## Instructions to follow:
Review the listing and copy each line that holds the word "Japan".

--- Supplied records Enclosed Below ---

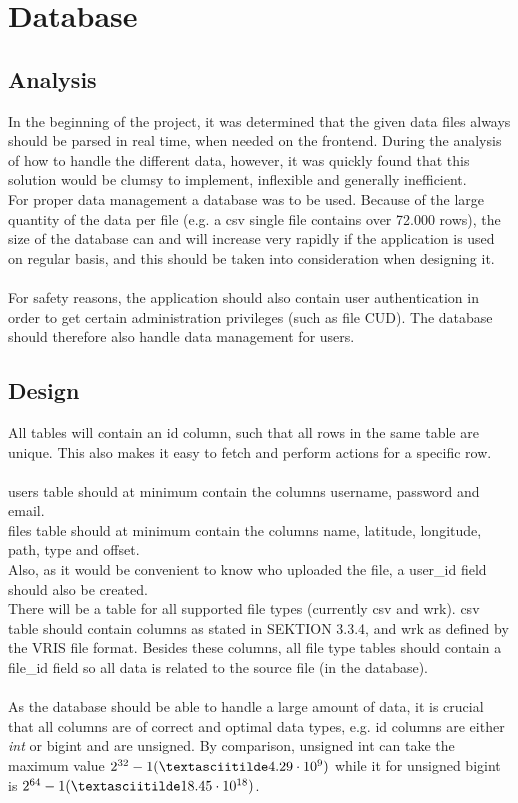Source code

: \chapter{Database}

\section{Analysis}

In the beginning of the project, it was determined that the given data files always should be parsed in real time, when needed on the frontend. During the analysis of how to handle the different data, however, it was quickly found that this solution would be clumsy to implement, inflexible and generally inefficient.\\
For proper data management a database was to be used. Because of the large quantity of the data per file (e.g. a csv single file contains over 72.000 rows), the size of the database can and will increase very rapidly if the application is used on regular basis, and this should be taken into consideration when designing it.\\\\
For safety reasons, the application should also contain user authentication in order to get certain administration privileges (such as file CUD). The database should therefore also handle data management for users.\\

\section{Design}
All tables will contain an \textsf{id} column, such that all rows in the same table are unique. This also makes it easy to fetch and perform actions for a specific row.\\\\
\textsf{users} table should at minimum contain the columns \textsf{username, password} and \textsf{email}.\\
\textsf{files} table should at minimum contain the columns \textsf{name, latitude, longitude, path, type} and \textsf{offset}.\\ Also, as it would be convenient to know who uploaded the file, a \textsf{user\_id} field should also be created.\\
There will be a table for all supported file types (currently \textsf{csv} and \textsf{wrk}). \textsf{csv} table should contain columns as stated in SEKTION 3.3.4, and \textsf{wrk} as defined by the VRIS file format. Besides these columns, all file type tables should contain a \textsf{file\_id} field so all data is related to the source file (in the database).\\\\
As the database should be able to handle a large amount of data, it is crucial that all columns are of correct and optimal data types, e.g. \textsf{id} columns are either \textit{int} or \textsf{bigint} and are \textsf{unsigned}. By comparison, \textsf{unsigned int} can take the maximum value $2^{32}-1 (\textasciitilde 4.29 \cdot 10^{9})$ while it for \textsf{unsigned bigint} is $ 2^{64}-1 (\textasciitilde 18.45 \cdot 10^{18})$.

--- End of Enclosed Supplied records ---
--- Supplied records Enclosed Below ---

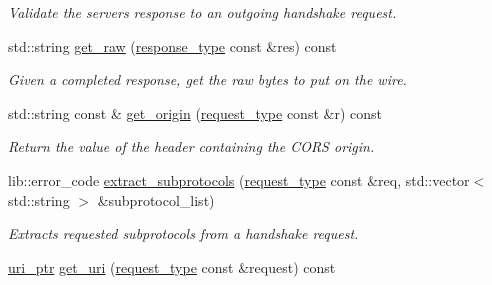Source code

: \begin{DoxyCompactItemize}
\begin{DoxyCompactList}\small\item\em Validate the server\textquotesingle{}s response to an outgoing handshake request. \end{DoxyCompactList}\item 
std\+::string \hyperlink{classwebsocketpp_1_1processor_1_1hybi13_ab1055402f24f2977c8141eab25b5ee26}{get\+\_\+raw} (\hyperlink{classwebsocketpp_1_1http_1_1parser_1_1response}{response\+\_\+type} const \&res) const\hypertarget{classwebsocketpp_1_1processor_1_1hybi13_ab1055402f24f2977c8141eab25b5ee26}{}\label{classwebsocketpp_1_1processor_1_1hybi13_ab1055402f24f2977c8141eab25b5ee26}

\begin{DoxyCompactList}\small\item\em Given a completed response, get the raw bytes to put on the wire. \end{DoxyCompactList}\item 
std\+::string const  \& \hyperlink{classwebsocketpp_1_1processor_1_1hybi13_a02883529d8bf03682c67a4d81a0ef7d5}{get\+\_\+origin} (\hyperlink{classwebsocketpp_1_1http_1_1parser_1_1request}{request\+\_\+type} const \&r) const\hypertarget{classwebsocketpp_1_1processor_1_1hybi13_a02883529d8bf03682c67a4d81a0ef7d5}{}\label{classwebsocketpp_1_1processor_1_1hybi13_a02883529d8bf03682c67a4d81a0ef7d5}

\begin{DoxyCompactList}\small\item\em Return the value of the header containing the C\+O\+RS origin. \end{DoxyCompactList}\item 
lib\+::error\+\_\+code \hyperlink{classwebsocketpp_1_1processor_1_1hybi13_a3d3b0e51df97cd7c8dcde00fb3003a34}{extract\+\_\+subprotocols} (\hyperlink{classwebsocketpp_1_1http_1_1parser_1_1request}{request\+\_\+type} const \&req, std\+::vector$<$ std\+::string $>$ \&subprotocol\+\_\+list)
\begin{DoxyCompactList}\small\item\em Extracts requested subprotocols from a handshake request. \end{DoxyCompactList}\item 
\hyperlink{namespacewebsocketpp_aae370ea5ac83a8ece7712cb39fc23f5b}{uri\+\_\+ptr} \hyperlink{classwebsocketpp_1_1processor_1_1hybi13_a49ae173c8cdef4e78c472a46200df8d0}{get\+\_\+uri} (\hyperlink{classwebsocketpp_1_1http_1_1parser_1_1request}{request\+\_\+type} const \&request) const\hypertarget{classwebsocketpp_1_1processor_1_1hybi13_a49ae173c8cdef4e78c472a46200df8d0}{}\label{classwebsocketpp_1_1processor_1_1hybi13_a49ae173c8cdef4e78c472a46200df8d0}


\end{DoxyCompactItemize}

--- End of Enclosed Supplied records ---
--- Supplied records Enclosed Below ---

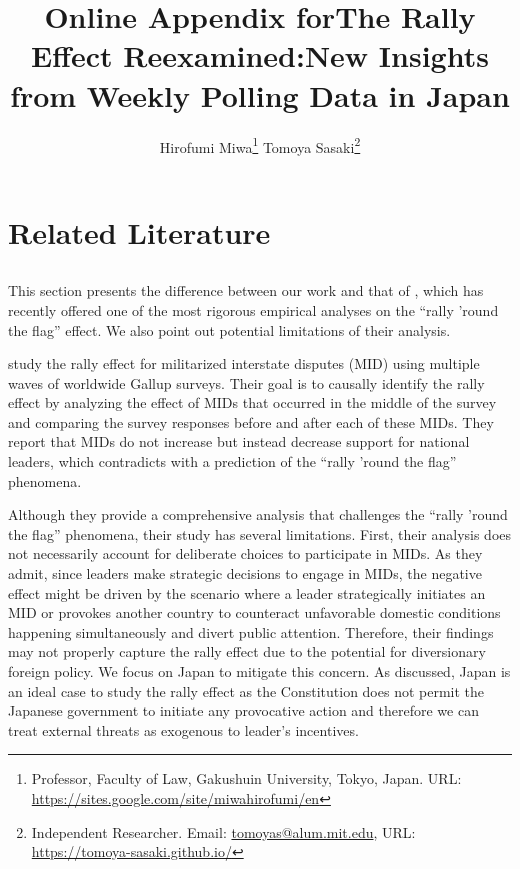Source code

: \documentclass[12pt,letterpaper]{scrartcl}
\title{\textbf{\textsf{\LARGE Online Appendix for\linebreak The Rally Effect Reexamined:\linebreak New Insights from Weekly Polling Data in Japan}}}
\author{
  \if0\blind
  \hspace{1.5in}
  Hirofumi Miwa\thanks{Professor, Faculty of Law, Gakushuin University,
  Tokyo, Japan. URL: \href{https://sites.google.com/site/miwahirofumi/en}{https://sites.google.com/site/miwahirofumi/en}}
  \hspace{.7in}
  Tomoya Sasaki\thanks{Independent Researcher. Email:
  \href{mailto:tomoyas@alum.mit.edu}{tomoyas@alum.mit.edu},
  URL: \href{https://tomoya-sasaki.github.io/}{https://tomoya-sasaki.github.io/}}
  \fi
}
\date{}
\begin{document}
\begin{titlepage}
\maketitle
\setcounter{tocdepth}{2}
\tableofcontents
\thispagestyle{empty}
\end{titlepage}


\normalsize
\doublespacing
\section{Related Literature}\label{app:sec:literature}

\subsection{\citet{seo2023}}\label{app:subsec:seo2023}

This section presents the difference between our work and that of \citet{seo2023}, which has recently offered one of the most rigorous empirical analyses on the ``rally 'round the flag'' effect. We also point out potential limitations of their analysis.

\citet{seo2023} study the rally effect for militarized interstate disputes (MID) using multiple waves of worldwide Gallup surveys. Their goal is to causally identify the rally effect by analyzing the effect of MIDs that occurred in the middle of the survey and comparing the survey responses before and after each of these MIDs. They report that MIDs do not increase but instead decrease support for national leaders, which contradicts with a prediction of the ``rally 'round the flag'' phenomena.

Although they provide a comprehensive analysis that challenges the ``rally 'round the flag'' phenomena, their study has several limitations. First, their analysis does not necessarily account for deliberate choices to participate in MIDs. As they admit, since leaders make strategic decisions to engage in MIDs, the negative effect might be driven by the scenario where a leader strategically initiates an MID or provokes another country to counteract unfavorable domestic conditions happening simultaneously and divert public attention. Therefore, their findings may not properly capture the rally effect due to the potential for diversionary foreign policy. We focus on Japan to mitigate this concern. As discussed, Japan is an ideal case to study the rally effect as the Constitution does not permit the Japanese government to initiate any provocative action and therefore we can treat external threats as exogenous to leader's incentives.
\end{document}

--- End of Enclosed Supplied records ---

## Answer space:
\title{\textbf{\textsf{\LARGE Online Appendix for\linebreak The Rally Effect Reexamined:\linebreak New Insights from Weekly Polling Data in Japan}}}
  Tokyo, Japan. URL: \href{https://sites.google.com/site/miwahirofumi/en}{https://sites.google.com/site/miwahirofumi/en}}
Although they provide a comprehensive analysis that challenges the ``rally 'round the flag'' phenomena, their study has several limitations. First, their analysis does not necessarily account for deliberate choices to participate in MIDs. As they admit, since leaders make strategic decisions to engage in MIDs, the negative effect might be driven by the scenario where a leader strategically initiates an MID or provokes another country to counteract unfavorable domestic conditions happening simultaneously and divert public attention. Therefore, their findings may not properly capture the rally effect due to the potential for diversionary foreign policy. We focus on Japan to mitigate this concern. As discussed, Japan is an ideal case to study the rally effect as the Constitution does not permit the Japanese government to initiate any provocative action and therefore we can treat external threats as exogenous to leader's incentives.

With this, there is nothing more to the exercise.